Return the data below exactly, minus the pictures.

# [EXTRACTED INFORMATION]
=== Section Start ===

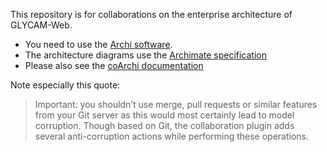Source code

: This repository is for collaborations on the enterprise architecture of GLYCAM-Web. 

- You need to use the [Archi software](https://www.archimatetool.com/). 
- The architecture diagrams use the [Archimate specification](https://pubs.opengroup.org/architecture/archimate3-doc/)
- Please also see the [coArchi documentation](https://github.com/archimatetool/archi-modelrepository-plugin/wiki/Understand-the-Basics)

Note especially this quote:

> Important: you shouldn’t use merge, pull requests or similar features from your Git server as this would most 
> certainly lead to model corruption. Though based on Git, the collaboration plugin adds several anti-corruption 
> actions while performing these operations.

=== Section End ===

# [FINISHED EXERCISE]
Source code

: This repository is for collaborations on the enterprise architecture of GLYCAM-Web. 

- You need to use the [Archi software](https://www.archimatetool.com/). 
- The architecture diagrams use the [Archimate specification](https://pubs.opengroup.org/architecture/archimate3-doc/)
- Please also see the [coArchi documentation](https://github.com/archimatetool/archi-modelrepository-plugin/wiki/Understand-the-Basics)

Note especially this quote:

> Important: you shouldn’t use merge, pull requests or similar features from your Git server as this would most 
> certainly lead to model corruption. Though based on Git, the collaboration plugin adds several anti-corruption 
> actions while performing these operations.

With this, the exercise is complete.